Malte. L’affaire de l’El Hiblu illustre « tout ce qui dysfonctionne au niveau de la politique migratoire en Méditerranée centrale »

En réaction à la décision de la Cour d’appel pénale de Malte de rejeter l’exception d’incompétence invoquée par l’équipe de défense des accusés de l’El Hiblu, ce qui signifie que leur procès va se poursuivre, Elisa De Pieri, chercheuse sur l’Europe pour Amnesty International, a déclaré :

« La décision rendue aujourd’hui est décevante : c’est une occasion manquée de mettre fin au calvaire d’Abdalla et d’Amara.

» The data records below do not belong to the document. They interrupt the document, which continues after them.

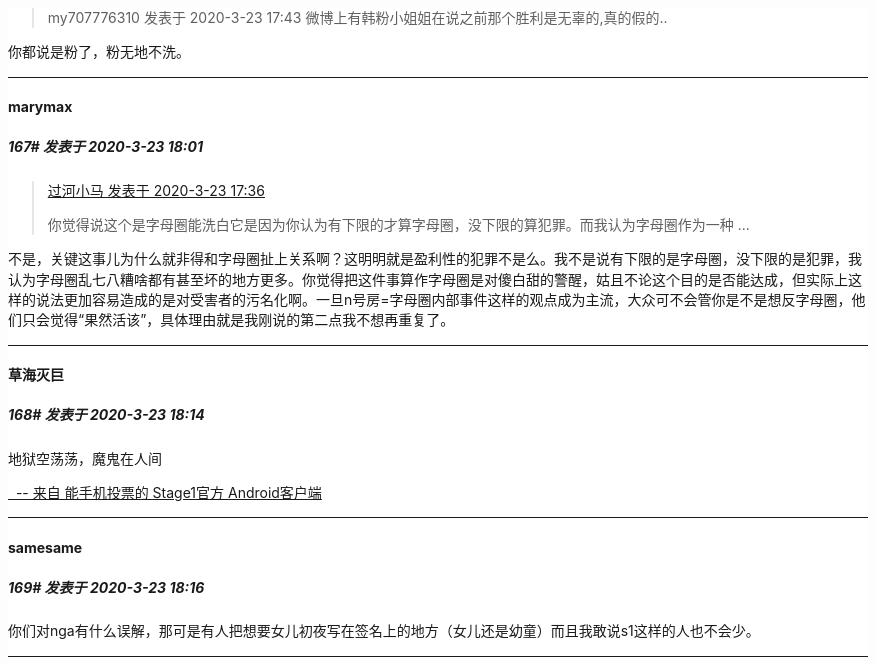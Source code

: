 

<blockquote>my707776310 发表于 2020-3-23 17:43
微博上有韩粉小姐姐在说之前那个胜利是无辜的,真的假的..</blockquote>
你都说是粉了，粉无地不洗。







-----

####  marymax  
##### 167#       发表于 2020-3-23 18:01



<blockquote><a href="httphttps://bbs.saraba1st.com/2b/forum.php?mod=redirect&amp;goto=findpost&amp;pid=46846924&amp;ptid=1920318" target="_blank">过河小马 发表于 2020-3-23 17:36</a>

你觉得说这个是字母圈能洗白它是因为你认为有下限的才算字母圈，没下限的算犯罪。而我认为字母圈作为一种 ...</blockquote>
不是，关键这事儿为什么就非得和字母圈扯上关系啊？这明明就是盈利性的犯罪不是么。我不是说有下限的是字母圈，没下限的是犯罪，我认为字母圈乱七八糟啥都有甚至坏的地方更多。你觉得把这件事算作字母圈是对傻白甜的警醒，姑且不论这个目的是否能达成，但实际上这样的说法更加容易造成的是对受害者的污名化啊。一旦n号房=字母圈内部事件这样的观点成为主流，大众可不会管你是不是想反字母圈，他们只会觉得“果然活该”，具体理由就是我刚说的第二点我不想再重复了。







-----

####  草海灭巨  
##### 168#       发表于 2020-3-23 18:14




地狱空荡荡，魔鬼在人间

[  -- 来自 能手机投票的 Stage1官方 Android客户端](https://www.coolapk.com/apk/140634)







-----

####  samesame  
##### 169#       发表于 2020-3-23 18:16




你们对nga有什么误解，那可是有人把想要女儿初夜写在签名上的地方（女儿还是幼童）而且我敢说s1这样的人也不会少。







-----
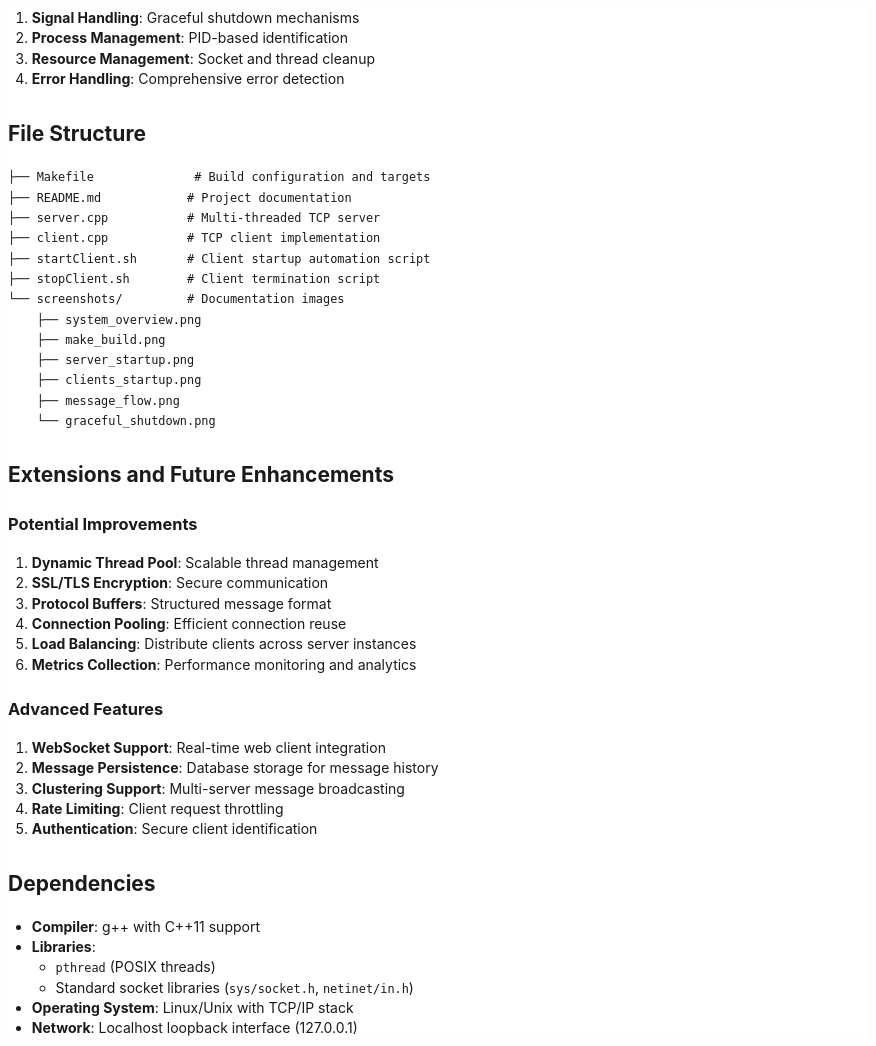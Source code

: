 1. **Signal Handling**: Graceful shutdown mechanisms
2. **Process Management**: PID-based identification
3. **Resource Management**: Socket and thread cleanup
4. **Error Handling**: Comprehensive error detection

## File Structure

```
├── Makefile              # Build configuration and targets
├── README.md            # Project documentation
├── server.cpp           # Multi-threaded TCP server
├── client.cpp           # TCP client implementation
├── startClient.sh       # Client startup automation script
├── stopClient.sh        # Client termination script
└── screenshots/         # Documentation images
    ├── system_overview.png
    ├── make_build.png
    ├── server_startup.png
    ├── clients_startup.png
    ├── message_flow.png
    └── graceful_shutdown.png
```

## Extensions and Future Enhancements

### Potential Improvements

1. **Dynamic Thread Pool**: Scalable thread management
2. **SSL/TLS Encryption**: Secure communication
3. **Protocol Buffers**: Structured message format
4. **Connection Pooling**: Efficient connection reuse
5. **Load Balancing**: Distribute clients across server instances
6. **Metrics Collection**: Performance monitoring and analytics

### Advanced Features

1. **WebSocket Support**: Real-time web client integration
2. **Message Persistence**: Database storage for message history
3. **Clustering Support**: Multi-server message broadcasting
4. **Rate Limiting**: Client request throttling
5. **Authentication**: Secure client identification

## Dependencies

- **Compiler**: g++ with C++11 support
- **Libraries**:
  - `pthread` (POSIX threads)
  - Standard socket libraries (`sys/socket.h`, `netinet/in.h`)
- **Operating System**: Linux/Unix with TCP/IP stack
- **Network**: Localhost loopback interface (127.0.0.1)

« Nous demandons une nouvelle fois aux autorités maltaises d’abandonner cette affaire et toutes les charges qui pèsent sur les accusés. Il a fallu six ans aux autorités pour porter cette affaire devant les tribunaux, contre trois adolescents qui ont servi de médiateurs entre l’équipage de l’El Hiblu et plus de 100 personnes secourues, terrifiées par la perspective d’être renvoyées illégalement en Libye.

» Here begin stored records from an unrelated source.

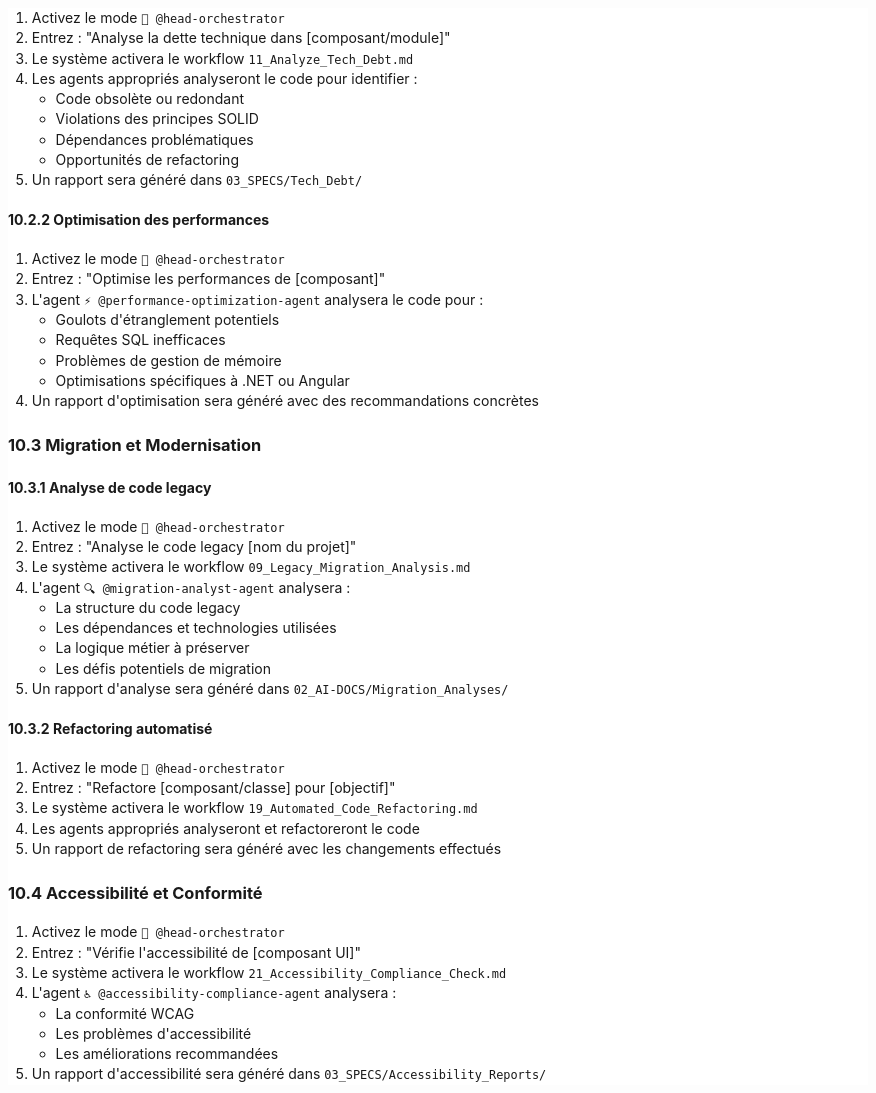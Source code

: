 1. Activez le mode `🎩 @head-orchestrator`
2. Entrez : "Analyse la dette technique dans [composant/module]"
3. Le système activera le workflow `11_Analyze_Tech_Debt.md`
4. Les agents appropriés analyseront le code pour identifier :
   - Code obsolète ou redondant
   - Violations des principes SOLID
   - Dépendances problématiques
   - Opportunités de refactoring
5. Un rapport sera généré dans `03_SPECS/Tech_Debt/`

#### 10.2.2 Optimisation des performances

1. Activez le mode `🎩 @head-orchestrator`
2. Entrez : "Optimise les performances de [composant]"
3. L'agent `⚡ @performance-optimization-agent` analysera le code pour :
   - Goulots d'étranglement potentiels
   - Requêtes SQL inefficaces
   - Problèmes de gestion de mémoire
   - Optimisations spécifiques à .NET ou Angular
4. Un rapport d'optimisation sera généré avec des recommandations concrètes

### 10.3 Migration et Modernisation

#### 10.3.1 Analyse de code legacy

1. Activez le mode `🎩 @head-orchestrator`
2. Entrez : "Analyse le code legacy [nom du projet]"
3. Le système activera le workflow `09_Legacy_Migration_Analysis.md`
4. L'agent `🔍 @migration-analyst-agent` analysera :
   - La structure du code legacy
   - Les dépendances et technologies utilisées
   - La logique métier à préserver
   - Les défis potentiels de migration
5. Un rapport d'analyse sera généré dans `02_AI-DOCS/Migration_Analyses/`

#### 10.3.2 Refactoring automatisé

1. Activez le mode `🎩 @head-orchestrator`
2. Entrez : "Refactore [composant/classe] pour [objectif]"
3. Le système activera le workflow `19_Automated_Code_Refactoring.md`
4. Les agents appropriés analyseront et refactoreront le code
5. Un rapport de refactoring sera généré avec les changements effectués

### 10.4 Accessibilité et Conformité

1. Activez le mode `🎩 @head-orchestrator`
2. Entrez : "Vérifie l'accessibilité de [composant UI]"
3. Le système activera le workflow `21_Accessibility_Compliance_Check.md`
4. L'agent `♿ @accessibility-compliance-agent` analysera :
   - La conformité WCAG
   - Les problèmes d'accessibilité
   - Les améliorations recommandées
5. Un rapport d'accessibilité sera généré dans `03_SPECS/Accessibility_Reports/`
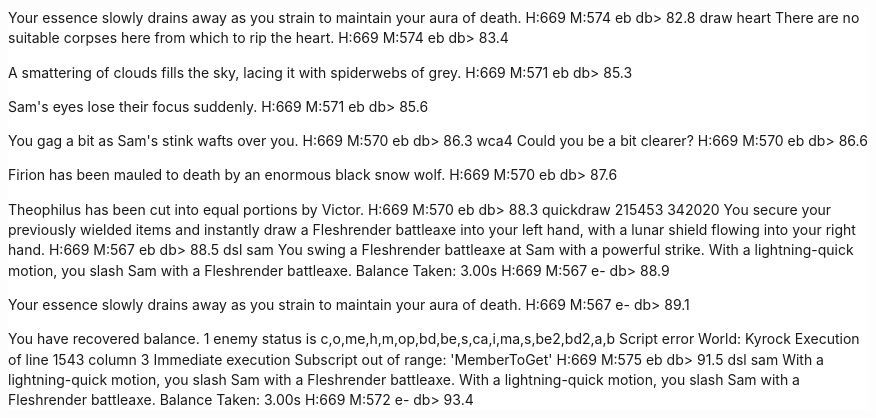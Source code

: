Your essence slowly drains away as you strain to maintain your aura of death.
H:669 M:574 eb db> 
82.8
draw heart
There are no suitable corpses here from which to rip the heart.
H:669 M:574 eb db> 
83.4

A smattering of clouds fills the sky, lacing it with spiderwebs of grey.
H:669 M:571 eb db> 
85.3

Sam\'s eyes lose their focus suddenly.
H:669 M:571 eb db> 
85.6

You gag a bit as Sam\'s stink wafts over you.
H:669 M:570 eb db> 
86.3
wca4
Could you be a bit clearer?
H:669 M:570 eb db> 
86.6

Firion has been mauled to death by an enormous black snow wolf.
H:669 M:570 eb db> 
87.6

Theophilus has been cut into equal portions by Victor.
H:669 M:570 eb db> 
88.3
quickdraw 215453 342020
You secure your previously wielded items and instantly draw a Fleshrender 
battleaxe into your left hand, with a lunar shield flowing into your right 
hand.
H:669 M:567 eb db> 
88.5
dsl sam
You swing a Fleshrender battleaxe at Sam with a powerful strike.
With a lightning-quick motion, you slash Sam with a Fleshrender battleaxe.
Balance Taken: 3.00s
H:669 M:567 e- db> 
88.9

Your essence slowly drains away as you strain to maintain your aura of death.
H:669 M:567 e- db> 
89.1

You have recovered balance.
1
enemy status is c,o,me,h,m,op,bd,be,s,ca,i,ma,s,be2,bd2,a,b
Script error
World: Kyrock
Execution of line 1543 column 3
Immediate execution
Subscript out of range: \'MemberToGet\'
H:669 M:575 eb db> 
91.5
dsl sam
With a lightning-quick motion, you slash Sam with a Fleshrender battleaxe.
With a lightning-quick motion, you slash Sam with a Fleshrender battleaxe.
Balance Taken: 3.00s
H:669 M:572 e- db> 
93.4
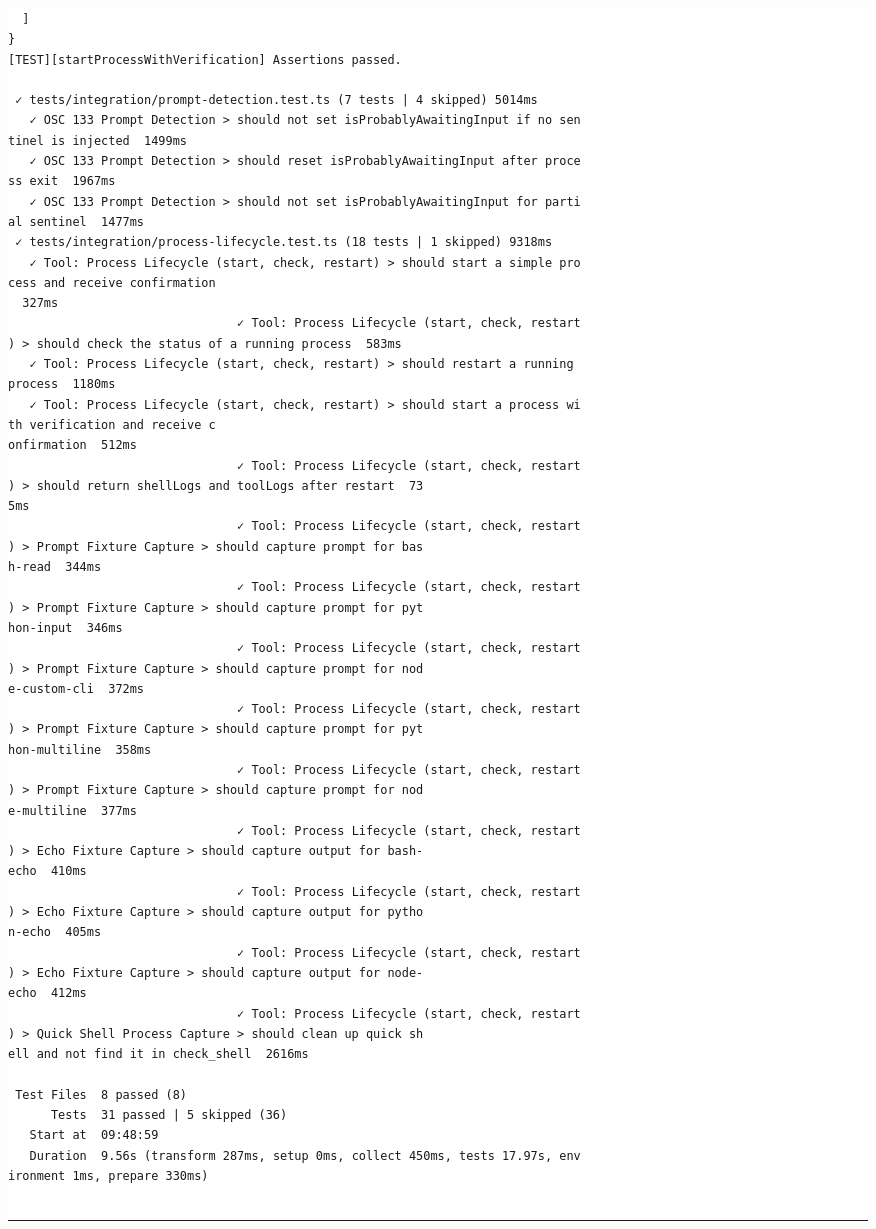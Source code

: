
 ```
  ]
}
[TEST][startProcessWithVerification] Assertions passed.

 ✓ tests/integration/prompt-detection.test.ts (7 tests | 4 skipped) 5014ms
   ✓ OSC 133 Prompt Detection > should not set isProbablyAwaitingInput if no sen
tinel is injected  1499ms
   ✓ OSC 133 Prompt Detection > should reset isProbablyAwaitingInput after proce
ss exit  1967ms
   ✓ OSC 133 Prompt Detection > should not set isProbablyAwaitingInput for parti
al sentinel  1477ms
 ✓ tests/integration/process-lifecycle.test.ts (18 tests | 1 skipped) 9318ms
   ✓ Tool: Process Lifecycle (start, check, restart) > should start a simple pro
cess and receive confirmation
  327ms
                                ✓ Tool: Process Lifecycle (start, check, restart
) > should check the status of a running process  583ms
   ✓ Tool: Process Lifecycle (start, check, restart) > should restart a running
process  1180ms
   ✓ Tool: Process Lifecycle (start, check, restart) > should start a process wi
th verification and receive c
onfirmation  512ms
                                ✓ Tool: Process Lifecycle (start, check, restart
) > should return shellLogs and toolLogs after restart  73
5ms
                                ✓ Tool: Process Lifecycle (start, check, restart
) > Prompt Fixture Capture > should capture prompt for bas
h-read  344ms
                                ✓ Tool: Process Lifecycle (start, check, restart
) > Prompt Fixture Capture > should capture prompt for pyt
hon-input  346ms
                                ✓ Tool: Process Lifecycle (start, check, restart
) > Prompt Fixture Capture > should capture prompt for nod
e-custom-cli  372ms
                                ✓ Tool: Process Lifecycle (start, check, restart
) > Prompt Fixture Capture > should capture prompt for pyt
hon-multiline  358ms
                                ✓ Tool: Process Lifecycle (start, check, restart
) > Prompt Fixture Capture > should capture prompt for nod
e-multiline  377ms
                                ✓ Tool: Process Lifecycle (start, check, restart
) > Echo Fixture Capture > should capture output for bash-
echo  410ms
                                ✓ Tool: Process Lifecycle (start, check, restart
) > Echo Fixture Capture > should capture output for pytho
n-echo  405ms
                                ✓ Tool: Process Lifecycle (start, check, restart
) > Echo Fixture Capture > should capture output for node-
echo  412ms
                                ✓ Tool: Process Lifecycle (start, check, restart
) > Quick Shell Process Capture > should clean up quick sh
ell and not find it in check_shell  2616ms
                             
 Test Files  8 passed (8)
      Tests  31 passed | 5 skipped (36)
   Start at  09:48:59
   Duration  9.56s (transform 287ms, setup 0ms, collect 450ms, tests 17.97s, env
ironment 1ms, prepare 330ms)


```

---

« L’utilisation abusive par Malte du système de justice pénale pour dissuader les gens de gagner l’Europe en quête de sécurité est inacceptable. Cette affaire illustre parfaitement tout ce qui dysfonctionne au niveau de la politique migratoire des institutions et des États membres de l’Union européenne en Méditerranée centrale.

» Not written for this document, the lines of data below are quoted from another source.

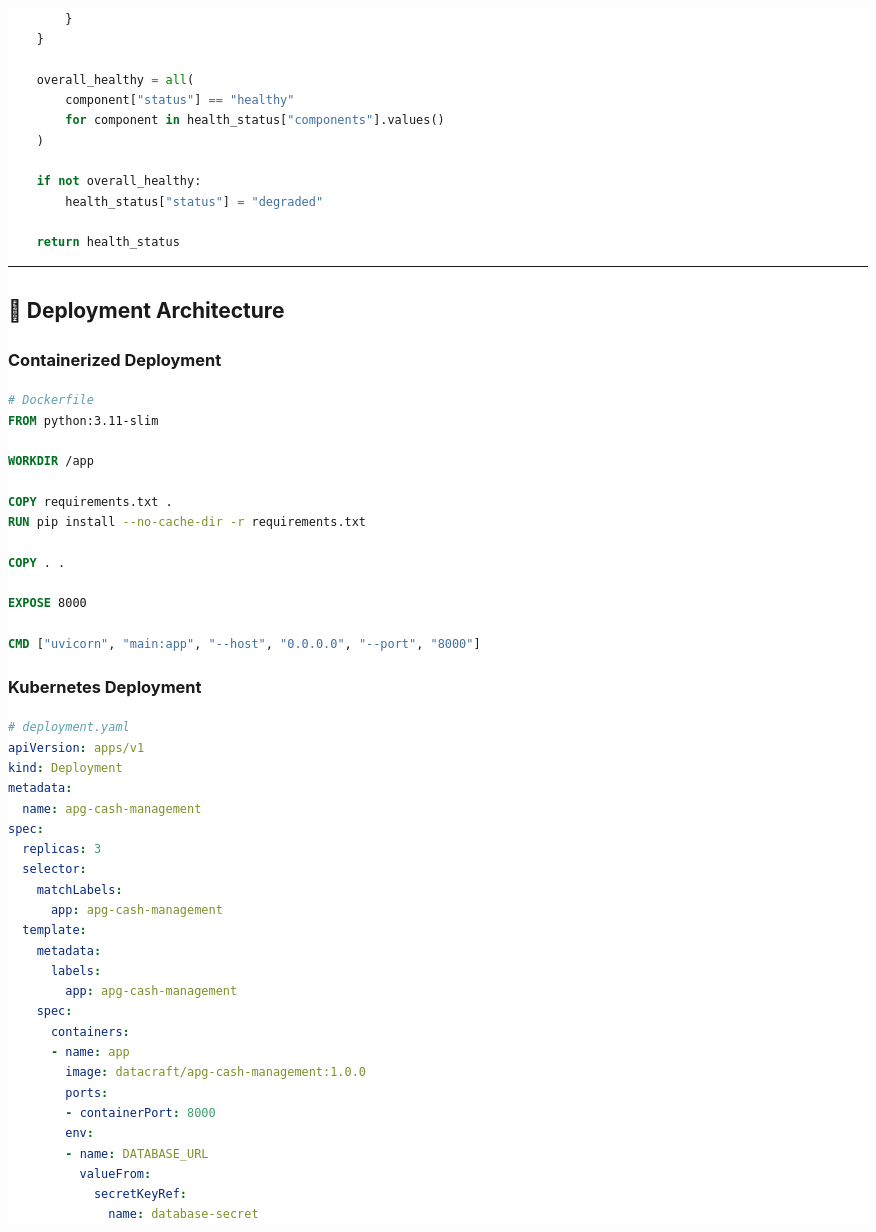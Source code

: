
 ```python
        }
    }
    
    overall_healthy = all(
        component["status"] == "healthy" 
        for component in health_status["components"].values()
    )
    
    if not overall_healthy:
        health_status["status"] = "degraded"
    
    return health_status
```

---

## 🚀 Deployment Architecture

### Containerized Deployment

```dockerfile
# Dockerfile
FROM python:3.11-slim

WORKDIR /app

COPY requirements.txt .
RUN pip install --no-cache-dir -r requirements.txt

COPY . .

EXPOSE 8000

CMD ["uvicorn", "main:app", "--host", "0.0.0.0", "--port", "8000"]
```

### Kubernetes Deployment

```yaml
# deployment.yaml
apiVersion: apps/v1
kind: Deployment
metadata:
  name: apg-cash-management
spec:
  replicas: 3
  selector:
    matchLabels:
      app: apg-cash-management
  template:
    metadata:
      labels:
        app: apg-cash-management
    spec:
      containers:
      - name: app
        image: datacraft/apg-cash-management:1.0.0
        ports:
        - containerPort: 8000
        env:
        - name: DATABASE_URL
          valueFrom:
            secretKeyRef:
              name: database-secret
```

« Cette affaire est entachée de violations des droits humains, notamment le placement en détention des accusés, mineurs à l’époque, dans des établissements pour adultes, l’ouverture contre eux de poursuites devant des tribunaux pour adultes et le manquement au devoir de convoquer des témoins clés aptes à témoigner et de fournir des services d’interprétation adéquats. L’affaire n’aurait pour ainsi dire jamais dû débuter. Il est grand temps de mettre fin à cette parodie de justice afin que les ” Trois de l’El Hiblu ” puissent reprendre le cours de leur vie. »

Complément d’information

En mars 2019, trois adolescents d’Afrique de l’Ouest, originaires de Côte d’Ivoire et de Guinée, âgés de 15, 16 et 19 ans, ont embarqué à bord d’un canot pneumatique surchargé pour fuir la Libye avec 108 autres passagers. Lorsque leur canot a commencé à se dégonfler, ils ont été secourus par un navire marchand privé, l’El Hiblu. Le capitaine du navire a alors essayé de les ramener en Libye, ce qui aurait constitué une violation du droit international, les capitaines ayant l’obligation légale d’emmener les personnes secourues en mer vers une destination sûre. Abdalla, Amara et Kader ont été inculpés d’« activités terroristes » et d’autres infractions.

Le 22 janvier 2025, la Cour d’appel de La Valette a estimé que Malte était compétente pour juger l’affaire, qui doit donc continuer d’être entendue par le tribunal correctionnel de Malte.